“I’ve watched you these past weeks and appreciate the harmony you’ve introduced in the office,” he said, steepling his fingers.
“Thank you, sir.”
He leaned back in his chair “I’d like you to give a talk at our staff meeting next week on what you’ve learned about Buddhist compassion and cooperation, answer any questions the staff might have. Would you be willing to do that?”
“Oh, yes, sir. I’d be honored.”
The meeting was tomorrow. I lay in bed lolling in the pleasure of my boss’s words for as long as I dared then threw back the covers. A scuttling erupted from behind me when I switched on the bathroom light, and a giant cockroach scrabbled at the glacial sides of the claw foot bathtub. Up it scrambled, down it slid, up, down, up then twisted, flipped and landed on its back. I grabbed for the flyswatter on the back of the toilet but stopped myself.
“Bad day?” I said and sat on the toilet seat. “Lucky I didn’t squish you before reminding myself of your divine nature.” I leaned on the tub and studied the creature. “Don’t know why humans hate you guys so much. You don’t bite or sting or poison or suck blood or torment pets. It’s probably your disgusting bathroom habits that make you so loathsome.”
The roach flailed at the air with its six legs, antennae searching for leverage, its body bucking.
“Like me to flip you over?”
An antenna quivered.
“Sorry, can’t do that. A true Buddhist must never pity or aid other living beings and thus disrupt their sacred destinies.”
All day as I worked to hone my presentation, my mind kept drifting to the debate over the proper Buddhist path vis-à-vis the roach in my bathtub. I searched the Internet for information on roach history and behavior and later shared with my tub guest.
“Wanna’ hear something interesting about your species?”
One antenna flicked.
“Scientists discovered molecules in your brain that prevent illness. Evidently you don’t get sick, you just wear out. They say one day people will double or triple their lifespans by drinking Fountain of Youth elixirs made from ground-up cockroach parts. Wouldn’t that be something? I can see it now: parades, fanfare, gigantic cockroach statues erected in all the world’s major cities.”
Enjoying my little joke, I rose to leave. “How you doing, by the way? Much as I hate to rush your journey, tomorrow’s a big day for me, and I don’t intend to share my shower with you or anybody else.” I flipped the light on and off for emphasis.
The next morning the tub stood empty. “Sayonara,” I muttered and grabbed my red silk dress from the closet, nearly swooning as the luxurious fabric glided through my fingers like water meandering over river stones. It’d cost a queen’s ransom but was worth every peanut butter sandwich I’d choked down to make the payments. I held the dress up and pirouetted in front of the full-length mirror. I’d look like a million dollars and knock ‘em dead.
When I turned on the bright overhead light, I noticed an imperfection on the bodice. Looking closer I saw the spot was a cockroach egg, and surrounding it were dozens of jagged holes eaten by hatching larvae.

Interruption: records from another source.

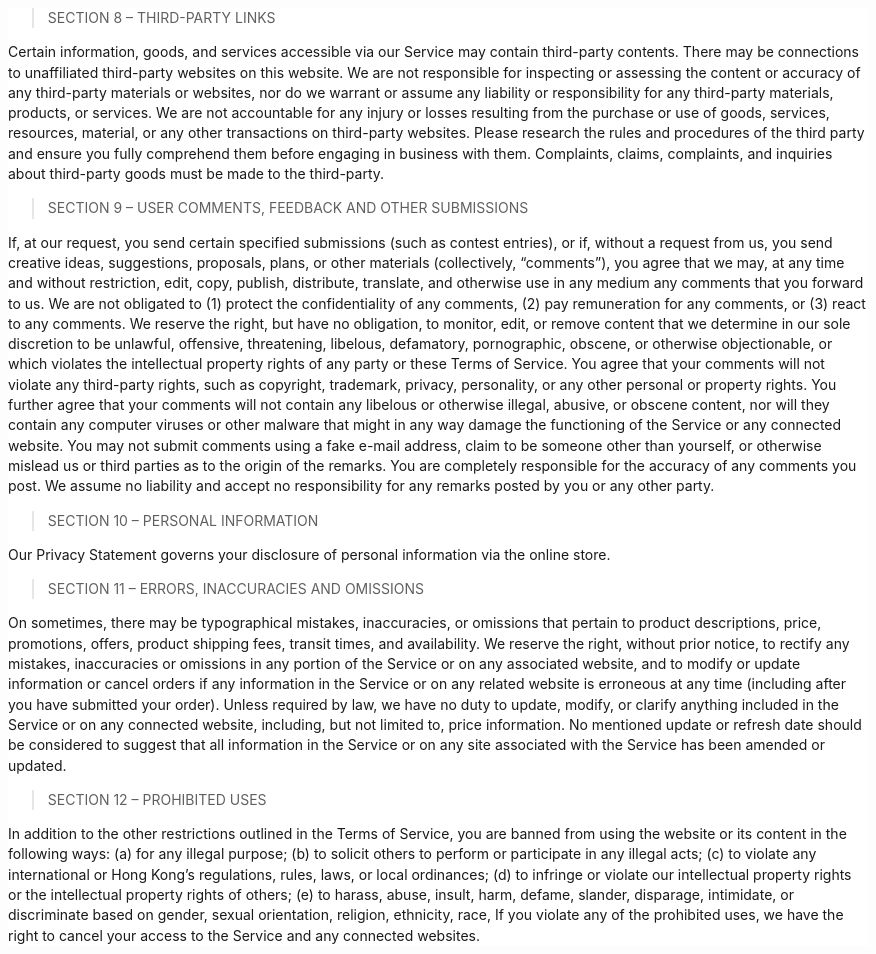 >SECTION 8 – THIRD-PARTY LINKS

Certain information, goods, and services accessible via our Service may contain third-party contents.
There may be connections to unaffiliated third-party websites on this website. We are not responsible for inspecting or assessing the content or accuracy of any third-party materials or websites, nor do we warrant or assume any liability or responsibility for any third-party materials, products, or services.
We are not accountable for any injury or losses resulting from the purchase or use of goods, services, resources, material, or any other transactions on third-party websites. Please research the rules and procedures of the third party and ensure you fully comprehend them before engaging in business with them. Complaints, claims, complaints, and inquiries about third-party goods must be made to the third-party.

>SECTION 9 – USER COMMENTS, FEEDBACK AND OTHER SUBMISSIONS

If, at our request, you send certain specified submissions (such as contest entries), or if, without a request from us, you send creative ideas, suggestions, proposals, plans, or other materials (collectively, “comments”), you agree that we may, at any time and without restriction, edit, copy, publish, distribute, translate, and otherwise use in any medium any comments that you forward to us. We are not obligated to (1) protect the confidentiality of any comments, (2) pay remuneration for any comments, or (3) react to any comments.
We reserve the right, but have no obligation, to monitor, edit, or remove content that we determine in our sole discretion to be unlawful, offensive, threatening, libelous, defamatory, pornographic, obscene, or otherwise objectionable, or which violates the intellectual property rights of any party or these Terms of Service.
You agree that your comments will not violate any third-party rights, such as copyright, trademark, privacy, personality, or any other personal or property rights. You further agree that your comments will not contain any libelous or otherwise illegal, abusive, or obscene content, nor will they contain any computer viruses or other malware that might in any way damage the functioning of the Service or any connected website. You may not submit comments using a fake e-mail address, claim to be someone other than yourself, or otherwise mislead us or third parties as to the origin of the remarks. You are completely responsible for the accuracy of any comments you post. We assume no liability and accept no responsibility for any remarks posted by you or any other party.

>SECTION 10 – PERSONAL INFORMATION

Our Privacy Statement governs your disclosure of personal information via the online store.

>SECTION 11 – ERRORS, INACCURACIES AND OMISSIONS

On sometimes, there may be typographical mistakes, inaccuracies, or omissions that pertain to product descriptions, price, promotions, offers, product shipping fees, transit times, and availability. We reserve the right, without prior notice, to rectify any mistakes, inaccuracies or omissions in any portion of the Service or on any associated website, and to modify or update information or cancel orders if any information in the Service or on any related website is erroneous at any time (including after you have submitted your order).
Unless required by law, we have no duty to update, modify, or clarify anything included in the Service or on any connected website, including, but not limited to, price information. No mentioned update or refresh date should be considered to suggest that all information in the Service or on any site associated with the Service has been amended or updated.

>SECTION 12 – PROHIBITED USES

In addition to the other restrictions outlined in the Terms of Service, you are banned from using the website or its content in the following ways: (a) for any illegal purpose; (b) to solicit others to perform or participate in any illegal acts; (c) to violate any international or Hong Kong’s regulations, rules, laws, or local ordinances; (d) to infringe or violate our intellectual property rights or the intellectual property rights of others; (e) to harass, abuse, insult, harm, defame, slander, disparage, intimidate, or discriminate based on gender, sexual orientation, religion, ethnicity, race, If you violate any of the prohibited uses, we have the right to cancel your access to the Service and any connected websites.

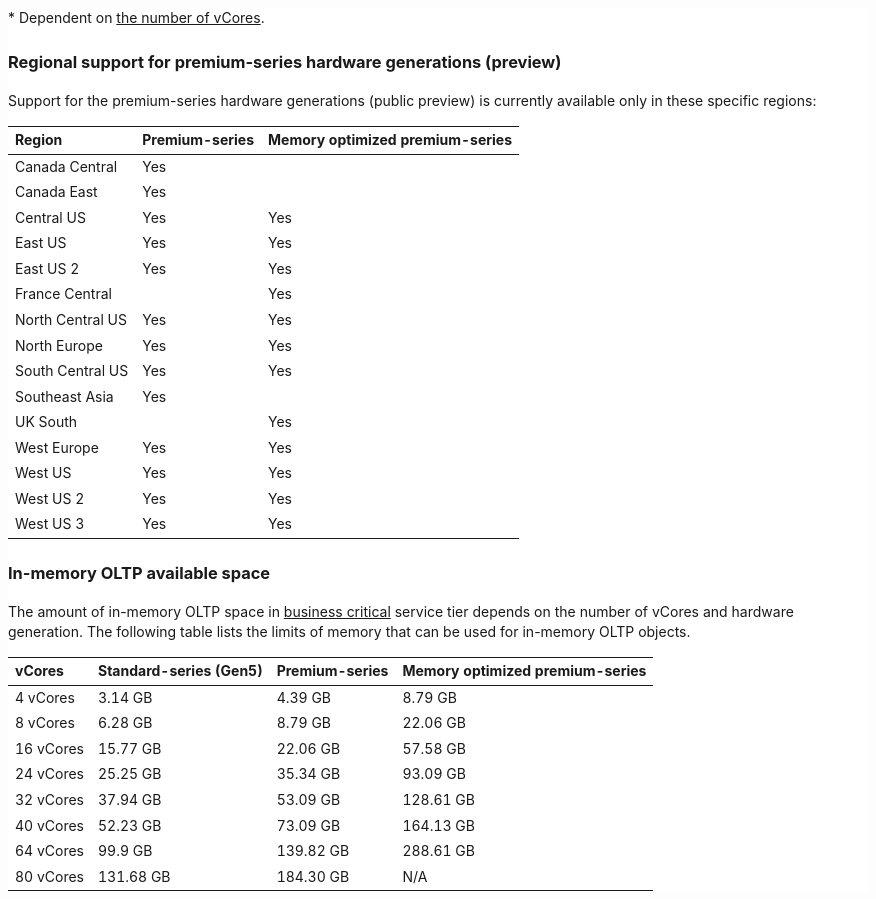 \* Dependent on [the number of vCores](#service-tier-characteristics).

### Regional support for premium-series hardware generations (preview)

Support for the premium-series hardware generations (public preview) is currently available only in these specific regions: <br>

| Region | **Premium-series** | **Memory optimized premium-series** | 
|:--- |:--- |:--- |
| Canada Central | Yes | | 
| Canada East | Yes | | 
| Central US | Yes | Yes | 
| East US  | Yes | Yes | 
| East US 2 | Yes | Yes | 
| France Central |  | Yes | 
| North Central US | Yes | Yes | 
| North Europe | Yes | Yes | 
| South Central US | Yes | Yes | 
| Southeast Asia | Yes |  | 
| UK South |  | Yes | 
| West Europe | Yes | Yes | 
| West US | Yes | Yes |  
| West US 2 | Yes | Yes | 
| West US 3 | Yes | Yes | 

### In-memory OLTP available space 

The amount of in-memory OLTP space in [business critical](../database/service-tier-business-critical.md) service tier depends on the number of vCores and hardware generation. The following table lists the limits of memory that can be used for in-memory OLTP objects.

| **vCores** | **Standard-series (Gen5)** | **Premium-series** | **Memory optimized premium-series** | 
|:--- |:--- |:--- |:--- |
| 4 vCores    | 3.14 GB | 4.39 GB | 8.79 GB | 
| 8 vCores    | 6.28 GB | 8.79 GB | 22.06 GB |  
| 16    vCores | 15.77 GB | 22.06 GB | 57.58 GB |
| 24    vCores | 25.25 GB | 35.34 GB | 93.09 GB |
| 32    vCores | 37.94 GB | 53.09 GB | 128.61 GB |
| 40    vCores | 52.23 GB | 73.09 GB | 164.13 GB |
| 64    vCores | 99.9 GB | 139.82 GB | 288.61 GB |
| 80    vCores | 131.68 GB| 184.30 GB | N/A |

“Bitch!” I shrieked and whirled to the tub. The pounding of surf thrummed against my eardrums as the creature slowly emerged out of the drain, its antennae waving. A primal scream of battle rage tore from my throat as I snatched up the flyswatter and struck over and over and over again, the flyswatter my sword, my hammer, my bludgeon, my ax. When my arm screamed at me to stop, I collapsed onto the toilet seat and stared at the scattered smithereens of the enemy.
“Look what you made me do,” I said. I turned the shower spray on full blast and watched until the last smidgen sucked down the drain. Taking in deep breaths as I’d been taught, I stepped back from the tub, straightened my shoulders and pressed my hands together in Anjali Mudra. Breathing in and exhaling slowly, I bowed my head, focused inward, and murmured “Namaste.